Collected data:
.....

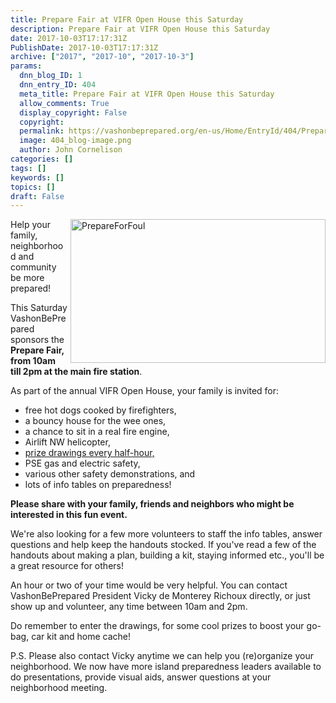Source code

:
 ```yaml
---
title: Prepare Fair at VIFR Open House this Saturday
description: Prepare Fair at VIFR Open House this Saturday
date: 2017-10-03T17:17:31Z
PublishDate: 2017-10-03T17:17:31Z
archive: ["2017", "2017-10", "2017-10-3"]
params:
  dnn_blog_ID: 1
  dnn_entry_ID: 404
  meta_title: Prepare Fair at VIFR Open House this Saturday
  allow_comments: True
  display_copyright: False
  copyright:
  permalink: https://vashonbeprepared.org/en-us/Home/EntryId/404/Prepare-Fair-at-VIFR-Open-House-this-Saturday
  image: 404_blog-image.png
  author: John Cornelison
categories: []
tags: []
keywords: []
topics: []
draft: False
---
```


<p><a href="./images/404/Windows-Live-Writer-bb637e0bc259_8EB3-PrepareForFoul_2.jpg"><img title="PrepareForFoul" style="border-top: 0px; border-right: 0px; background-image: none; border-bottom: 0px; float: right; padding-top: 0px; padding-left: 0px; border-left: 0px; margin: 0px 0px 5px 5px; display: inline; padding-right: 0px" border="0" alt="PrepareForFoul" src="./images/404/Windows-Live-Writer-bb637e0bc259_8EB3-PrepareForFoul_thumb.jpg" width="408" align="right" height="230" /></a>Help your family, neighborhood and community be more prepared! </p>  <p>This Saturday VashonBePrepared sponsors the<b> Prepare Fair,&#160; from 10am till 2pm at the main fire station</b>. </p>  <p>As part of the annual VIFR Open House, your family is invited for:</p>  <ul>   <li>free hot dogs cooked by firefighters, </li>    <li>a bouncy house for the wee ones, </li>    <li>a chance to sit in a real fire engine, </li>    <li>Airlift NW helicopter, </li>    <li><u>prize drawings every half-hour,</u> </li>    <li>PSE gas and electric safety, </li>    <li>various other safety demonstrations, and </li>    <li>lots of info tables on preparedness!</li> </ul>  <p><b></b></p>  <p><b>Please share with your family, friends and neighbors who might be interested in this fun event.</b></p>  <p>We're also looking for a few more volunteers to staff the info tables, answer questions and help keep the handouts stocked. If you've read a few of the handouts about making a plan, building a kit, staying informed etc., you'll be a great resource for others!</p>  <p>An hour or two of your time would be very helpful. You can contact VashonBePrepared President Vicky de Monterey Richoux directly, or just show up and volunteer, any time between 10am and 2pm. </p>  <p>Do remember to enter the drawings, for some cool prizes to boost your go-bag, car kit and home cache!</p>  <p>P.S. Please also contact Vicky anytime we can help you (re)organize your neighborhood. We now have more island preparedness leaders available to do presentations, provide visual aids, answer questions at your neighborhood meeting. </p>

.....

The answer must consist of each line from the entries that contains the string "False".

- Task answer -
  display_copyright: False
draft: False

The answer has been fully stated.